The Finest Story in the World

Notes on the text

These notes, by Peter Havholm, are partly new, and partly based on the ORG. The page and line numbers below refer to the Macmillan (London) Standard Edition of Many Inventions, as published and frequently reprinted between 1899 and 1950.

[Page 95, lines 1-4] Or ever the knightly years were gone … This is the first verse of the poem by W E Henley, Editor of the Scots Oberver, “Or Ever the Knightly Years”.

[Page 95, line 10-11] go back to his mother This jokey relationship allows “I” to remain at some distance from Charlie’s personal concerns during what follows. In fact, this kind of distancing has been one of the functions of “I” since “The House of Suddhoo” in 1886 (Plain Tales from the Hills). Here, the reader is not asked to feel pity for either Charlie or the frustrated “I” but simply awe at the glimpse of reincarnation.

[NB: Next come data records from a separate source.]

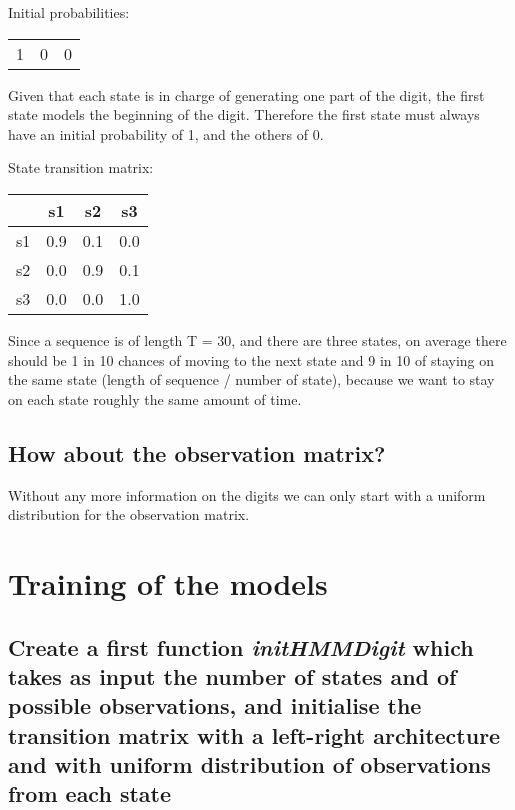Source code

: \documentclass[a4paper]{article}
\begin{document}
Initial probabilities: \newline

\begin{tabular}{ c | c | c }
  1 & 0 & 0 \\
\end{tabular}

\hspace{20mm}
\linebreak
Given that each state is in charge of generating one part of the digit, the first state models the beginning of the digit. Therefore the first state must always have an initial probability of 1, and the others of 0. \newline

State transition matrix: \newline

\begin{tabular}{ c | c | c | c }
  & s1 & s2 & s3 \\
  \hline
  s1 & 0.9 & 0.1 & 0.0 \\
  \hline
  s2 & 0.0 & 0.9 & 0.1\\
  \hline
  s3 & 0.0 & 0.0 & 1.0 \\
\end{tabular}

\hspace{20mm}
\linebreak
Since a sequence is of length T = 30, and there are three states, on average there should be 1 in 10 chances of moving to the next state and 9 in 10 of staying on the same state (length of sequence / number of state), because we want to stay on each state roughly the same amount of time. \newline

\subsection{How about the observation matrix?}

Without any more information on the digits we can only start with a uniform distribution for the observation matrix.

\section{Training of the models}

\subsection{Create a first function {\it initHMMDigit} which takes as input the number of states and of possible observations, and initialise the transition matrix with a left-right architecture and with uniform distribution of observations from each state}
\end{document}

[Page 96, lines 6-7] the self-revelations of a young man In many of the stories set in India, “I” is a reporter, interested in novel events and people. “I” becomes a writer in stories like this one, here interested initially in the type of young man Charlie represents. Charlie is not presented as offering any other attraction. See the note to Page 376, lines 2 through 13 in “Children of the Zodiac” in this collection, where it is clear that a vital quality in Leo’s art is its evident knowledge of the details of human life.

[Page 96, line 14] twenty-five shillings In fact, a bank clerk of Charlie’s age would have been paid £100 a year in 1900 by any of the joint stock banks in London, more like 40 shillings a week.

[Page 96, line 24] the edge of his washstand i.e., he had to write in his bedroom.

[Page 97, line 29] I hate cutting my things down Charlie’s unselfconscious conceit, in addition to being completely believable, keeps the reader from worrying about him.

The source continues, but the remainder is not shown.